_INSTRUCTIONS TO FOLLOW_:
Apart from the images, reproduce every record word for word.
BEGIN
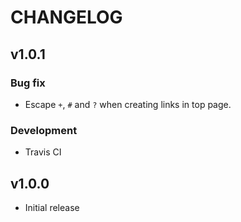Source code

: # CHANGELOG

## v1.0.1

### Bug fix

- Escape `+`, `#` and `?` when creating links in top page.

### Development

- Travis CI

## v1.0.0

- Initial release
END
_EXERCISE SOLUTION_:
Source code

: # CHANGELOG

## v1.0.1

### Bug fix

- Escape `+`, `#` and `?` when creating links in top page.

### Development

- Travis CI

## v1.0.0

- Initial release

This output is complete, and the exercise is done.